Ciemna strona wszechświata

Tę książkę najlepiej zacząć od… środka. Nie dlatego, by początek był mało frapujący. Wręcz przeciwnie: pierwsze rozdziały, traktujące o budowie wszechświata, o tym, jak się on zmieniał i nadal zmienia, mogą wyzwolić nieposkromioną chęć rozwikłania stawianych już na wstępie tajemnic. Ale wbrew pozorom to nie one są tu przystawką do dania głównego. Apetyt wzmagają znajdujące się właśnie w środkowej części kolorowe ilustracje kosmosu. Ukazane na fotografiach zjawiska, dziejące się gdzieś ponad naszymi głowami, nie tylko działają na wyobraźnię, ale wywołują niesamowite wrażenia estetyczne. Pokazują, że nawet ta nieprzystępna przyroda może zauroczyć swoim pięknem. Tak „zaszczepionym” można przystąpić do lektury, która niejako z miejsca staje się łatwiejsza.

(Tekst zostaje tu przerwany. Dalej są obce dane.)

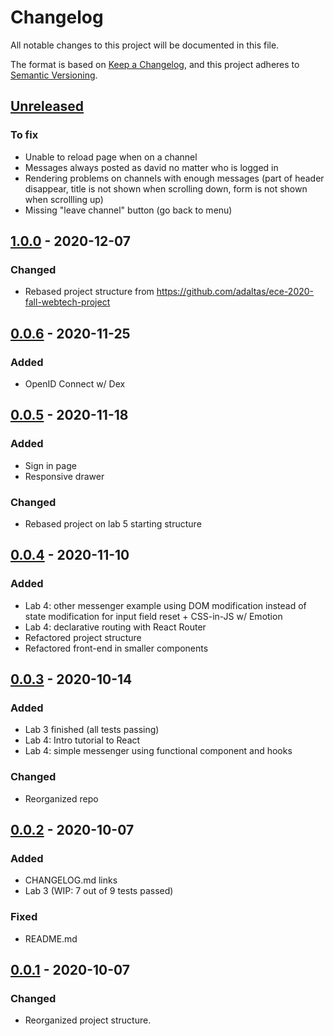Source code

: # Changelog

All notable changes to this project will be documented in this file.

The format is based on [Keep a Changelog](https://keepachangelog.com/en/1.0.0/),
and this project adheres to [Semantic Versioning](https://semver.org/spec/v2.0.0.html).


## [Unreleased](https://github.com/benzinho75/node-messenger/compare/v1.0.0...HEAD)

### To fix

- Unable to reload page when on a channel
- Messages always posted as david no matter who is logged in
- Rendering problems on channels with enough messages (part of header disappear, title is not shown when scrolling down, form is not shown when scrollling up)
- Missing "leave channel" button (go back to menu)


## [1.0.0](https://github.com/benzinho75/node-messenger/compare/v0.0.6...v1.0.0) - 2020-12-07

### Changed

- Rebased project structure from https://github.com/adaltas/ece-2020-fall-webtech-project

## [0.0.6](https://github.com/benzinho75/node-messenger/compare/v0.0.5...v0.0.6) - 2020-11-25

### Added

- OpenID Connect w/ Dex


## [0.0.5](https://github.com/benzinho75/node-messenger/compare/v0.0.4...v0.0.5) - 2020-11-18

### Added

- Sign in page
- Responsive drawer

### Changed

- Rebased project on lab 5 starting structure


## [0.0.4](https://github.com/benzinho75/node-messenger/compare/v0.0.3...v0.0.4) - 2020-11-10

### Added
- Lab 4: other messenger example using DOM modification instead of state modification for input field reset + CSS-in-JS w/ Emotion
- Lab 4: declarative routing with React Router
- Refactored project structure
- Refactored front-end in smaller components

## [0.0.3](https://github.com/benzinho75/node-messenger/compare/v0.0.2...v0.0.3) - 2020-10-14

### Added
- Lab 3 finished (all tests passing)
- Lab 4: Intro tutorial to React
- Lab 4: simple messenger using functional component and hooks

### Changed
- Reorganized repo


## [0.0.2](https://github.com/benzinho75/node-messenger/compare/v0.0.1...v0.0.2) - 2020-10-07

### Added
- CHANGELOG.md links
- Lab 3 (WIP: 7 out of 9 tests passed)

### Fixed
- README.md


## [0.0.1](https://github.com/benzinho75/node-messenger/releases/tag/v0.0.1) - 2020-10-07

### Changed
- Reorganized project structure.

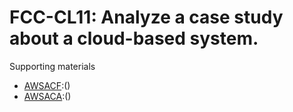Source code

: # FCC-CL11: Analyze a case study about a cloud-based system. 

Supporting materials

* [AWSACF]():()
* [AWSACA]():()

						

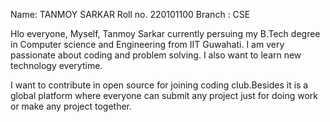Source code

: Name: TANMOY SARKAR
Roll no. 220101100
Branch : CSE

Hlo everyone, Myself, Tanmoy Sarkar currently persuing my B.Tech degree in Computer science and Engineering from IIT Guwahati. I am very passionate about coding and problem solving. I also want to learn new technology everytime.

I want to contribute in open source for joining coding club.Besides it is a global platform where everyone can submit any project just for doing work or make any project together.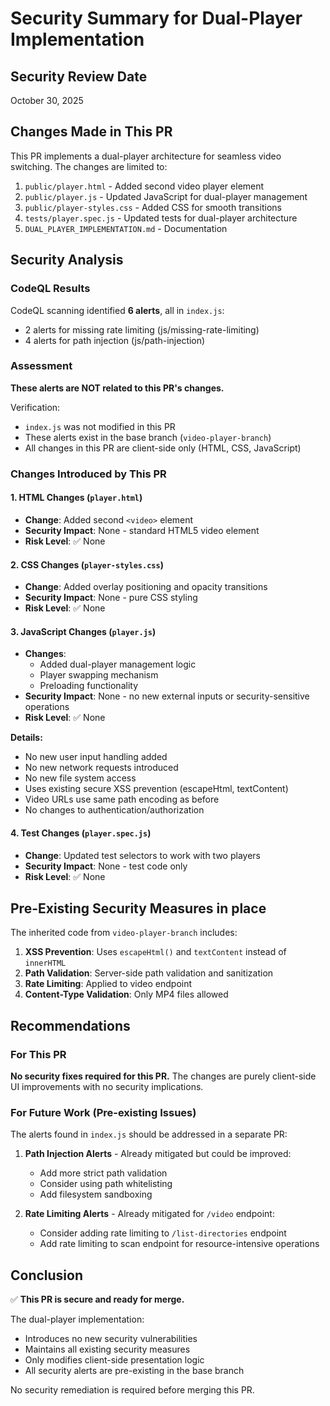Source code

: # Security Summary for Dual-Player Implementation

## Security Review Date
October 30, 2025

## Changes Made in This PR
This PR implements a dual-player architecture for seamless video switching. The changes are limited to:
1. `public/player.html` - Added second video player element
2. `public/player.js` - Updated JavaScript for dual-player management
3. `public/player-styles.css` - Added CSS for smooth transitions
4. `tests/player.spec.js` - Updated tests for dual-player architecture
5. `DUAL_PLAYER_IMPLEMENTATION.md` - Documentation

## Security Analysis

### CodeQL Results
CodeQL scanning identified **6 alerts**, all in `index.js`:
- 2 alerts for missing rate limiting (js/missing-rate-limiting)
- 4 alerts for path injection (js/path-injection)

### Assessment
**These alerts are NOT related to this PR's changes.**

Verification:
- `index.js` was not modified in this PR
- These alerts exist in the base branch (`video-player-branch`)
- All changes in this PR are client-side only (HTML, CSS, JavaScript)

### Changes Introduced by This PR

#### 1. HTML Changes (`player.html`)
- **Change**: Added second `<video>` element
- **Security Impact**: None - standard HTML5 video element
- **Risk Level**: ✅ None

#### 2. CSS Changes (`player-styles.css`)
- **Change**: Added overlay positioning and opacity transitions
- **Security Impact**: None - pure CSS styling
- **Risk Level**: ✅ None

#### 3. JavaScript Changes (`player.js`)
- **Changes**: 
  - Added dual-player management logic
  - Player swapping mechanism
  - Preloading functionality
- **Security Impact**: None - no new external inputs or security-sensitive operations
- **Risk Level**: ✅ None

**Details:**
- No new user input handling added
- No new network requests introduced
- No new file system access
- Uses existing secure XSS prevention (escapeHtml, textContent)
- Video URLs use same path encoding as before
- No changes to authentication/authorization

#### 4. Test Changes (`player.spec.js`)
- **Change**: Updated test selectors to work with two players
- **Security Impact**: None - test code only
- **Risk Level**: ✅ None

## Pre-Existing Security Measures in place
The inherited code from `video-player-branch` includes:
1. **XSS Prevention**: Uses `escapeHtml()` and `textContent` instead of `innerHTML`
2. **Path Validation**: Server-side path validation and sanitization
3. **Rate Limiting**: Applied to video endpoint
4. **Content-Type Validation**: Only MP4 files allowed

## Recommendations

### For This PR
**No security fixes required for this PR.** The changes are purely client-side UI improvements with no security implications.

### For Future Work (Pre-existing Issues)
The alerts found in `index.js` should be addressed in a separate PR:

1. **Path Injection Alerts** - Already mitigated but could be improved:
   - Add more strict path validation
   - Consider using path whitelisting
   - Add filesystem sandboxing

2. **Rate Limiting Alerts** - Already mitigated for `/video` endpoint:
   - Consider adding rate limiting to `/list-directories` endpoint
   - Add rate limiting to scan endpoint for resource-intensive operations

## Conclusion

✅ **This PR is secure and ready for merge.**

The dual-player implementation:
- Introduces no new security vulnerabilities
- Maintains all existing security measures
- Only modifies client-side presentation logic
- All security alerts are pre-existing in the base branch

No security remediation is required before merging this PR.
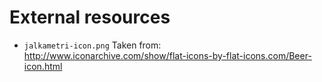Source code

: # External resources

- `jalkametri-icon.png`
  Taken from: http://www.iconarchive.com/show/flat-icons-by-flat-icons.com/Beer-icon.html


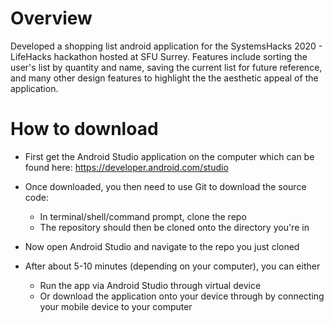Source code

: # Overview

Developed a shopping list android application for the SystemsHacks 2020 - LifeHacks hackathon hosted at SFU Surrey.
Features include sorting the user's list by quantity and name, saving the current list for future reference, and many other
design features to highlight the the aesthetic appeal of the application.

# How to download

- First get the Android Studio application on the computer which can be found here: https://developer.android.com/studio
- Once downloaded, you then need to use Git to download the source code:  
  - In terminal/shell/command prompt, clone the repo
  - The repository should then be cloned onto the directory you're in
  
- Now open Android Studio and navigate to the repo you just cloned
- After about 5-10 minutes (depending on your computer), you can either
  - Run the app via Android Studio through virtual device
  - Or download the application onto your device through by connecting your mobile device to your computer

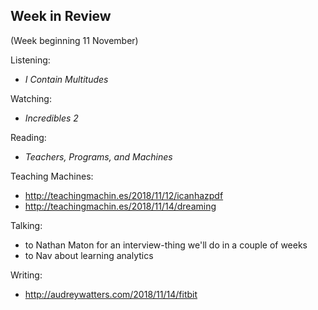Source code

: ## Week in Review
(Week beginning 11 November)

Listening:
* _I Contain Multitudes_

Watching:
* _Incredibles 2_

Reading:
* _Teachers, Programs, and Machines_

Teaching Machines:
* http://teachingmachin.es/2018/11/12/icanhazpdf
* http://teachingmachin.es/2018/11/14/dreaming

Talking:
* to Nathan Maton for an interview-thing we'll do in a couple of weeks
* to Nav about learning analytics

Writing:
* http://audreywatters.com/2018/11/14/fitbit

Evalyn Gates w poszukiwaniu przepisu na skład materii we wszechświecie zabiera nas – metaforycznie – do jednej z nietypowych restauracji, gdzie mamy doświadczyć jedzenia „po ciemku”. W kosmologicznej kuchni jest równie trudno. Jak w każdym dobrym przepisie podstawą są składniki: czarne dziury, planety, gromady, galaktyki… Po dokładnej selekcji autorka wybiera jedynie te z potencjałem, najlepiej rokujące. Dokonuje próby ważenia wszechświata, co – mając na względzie odpowiednie proporcje – też nie jest bez znaczenia. Dodaje ciemnej energii, która mogłaby to wszystko utrzymać w ryzach. Co z tego wyjdzie? Zdradzać nie wypada, ale zapewniam, że mało kto będzie się czuł nienasycony. Inna rzecz, w jaki sposób autorka ten głód zaspokaja.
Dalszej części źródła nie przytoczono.